= TASK TO COMPLETE =
Where the line with "-4(1)+2(2)&-4(5)+2(1)&-4(-3)+2(6)" appears below, start writing out lines exactly, and finish with the line with "columns of the", which is included; write out nothing else.

= RECORD EXCERPTS =

== Segment start ==

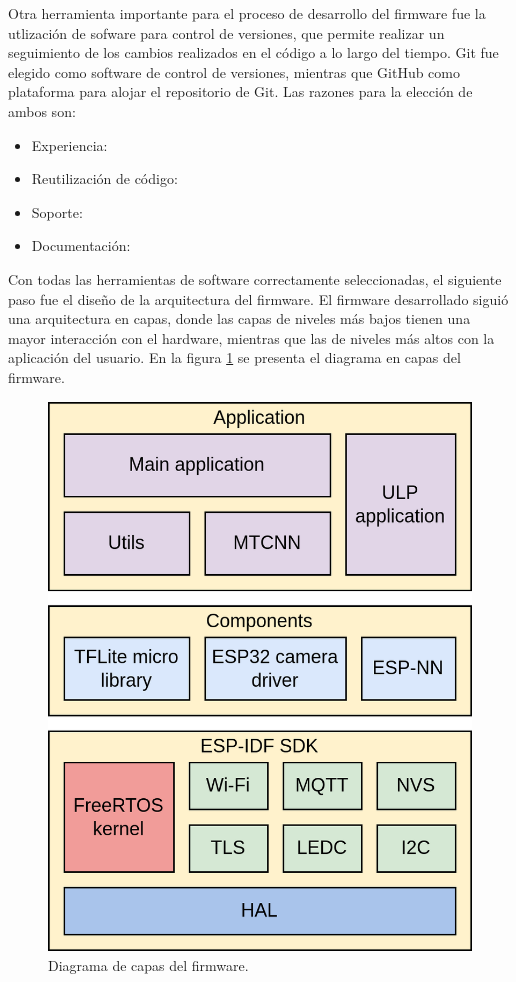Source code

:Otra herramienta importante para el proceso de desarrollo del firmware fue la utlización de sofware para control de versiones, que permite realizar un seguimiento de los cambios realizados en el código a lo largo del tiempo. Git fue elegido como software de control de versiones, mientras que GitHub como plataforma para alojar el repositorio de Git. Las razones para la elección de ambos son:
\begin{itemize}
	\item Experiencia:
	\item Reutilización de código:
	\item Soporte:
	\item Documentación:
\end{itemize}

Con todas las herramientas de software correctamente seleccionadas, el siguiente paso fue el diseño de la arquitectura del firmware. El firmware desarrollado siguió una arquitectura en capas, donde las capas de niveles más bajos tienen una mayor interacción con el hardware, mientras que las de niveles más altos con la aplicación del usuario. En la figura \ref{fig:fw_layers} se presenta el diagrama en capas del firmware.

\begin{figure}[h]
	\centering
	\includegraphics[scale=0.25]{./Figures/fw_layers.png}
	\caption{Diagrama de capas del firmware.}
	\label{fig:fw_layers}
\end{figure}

== Segment end ==
== Segment start ==

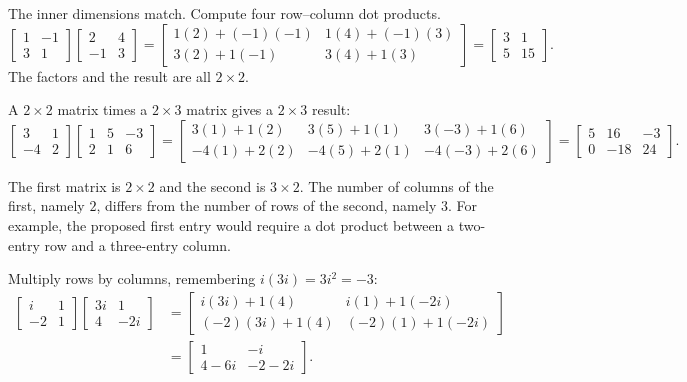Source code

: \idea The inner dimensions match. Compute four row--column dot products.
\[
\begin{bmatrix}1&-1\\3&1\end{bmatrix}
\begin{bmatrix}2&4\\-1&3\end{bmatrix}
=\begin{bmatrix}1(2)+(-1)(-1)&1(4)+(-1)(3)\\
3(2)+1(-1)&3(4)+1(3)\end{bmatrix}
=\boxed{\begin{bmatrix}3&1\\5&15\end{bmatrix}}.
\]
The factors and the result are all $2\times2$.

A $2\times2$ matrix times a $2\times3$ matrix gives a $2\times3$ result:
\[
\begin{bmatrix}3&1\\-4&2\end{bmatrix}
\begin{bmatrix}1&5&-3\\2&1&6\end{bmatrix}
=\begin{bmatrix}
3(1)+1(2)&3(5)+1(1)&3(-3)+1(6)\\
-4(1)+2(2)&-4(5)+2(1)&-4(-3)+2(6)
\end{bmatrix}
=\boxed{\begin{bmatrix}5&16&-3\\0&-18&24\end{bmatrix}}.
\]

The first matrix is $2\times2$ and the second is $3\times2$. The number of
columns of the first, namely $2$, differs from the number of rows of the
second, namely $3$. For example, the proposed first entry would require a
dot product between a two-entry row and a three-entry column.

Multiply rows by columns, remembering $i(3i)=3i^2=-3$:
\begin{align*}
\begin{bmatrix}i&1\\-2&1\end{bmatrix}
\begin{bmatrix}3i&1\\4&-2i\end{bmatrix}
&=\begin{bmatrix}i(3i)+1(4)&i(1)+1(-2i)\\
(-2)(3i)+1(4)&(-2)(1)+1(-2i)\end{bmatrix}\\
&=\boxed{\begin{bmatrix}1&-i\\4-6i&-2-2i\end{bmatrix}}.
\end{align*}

== Segment end ==

= SOLUTION =
-4(1)+2(2)&-4(5)+2(1)&-4(-3)+2(6)
\end{bmatrix}
=\boxed{\begin{bmatrix}5&16&-3\\0&-18&24\end{bmatrix}}.
\]

The first matrix is $2\times2$ and the second is $3\times2$. The number of
columns of the first, namely $2$, differs from the number of rows of the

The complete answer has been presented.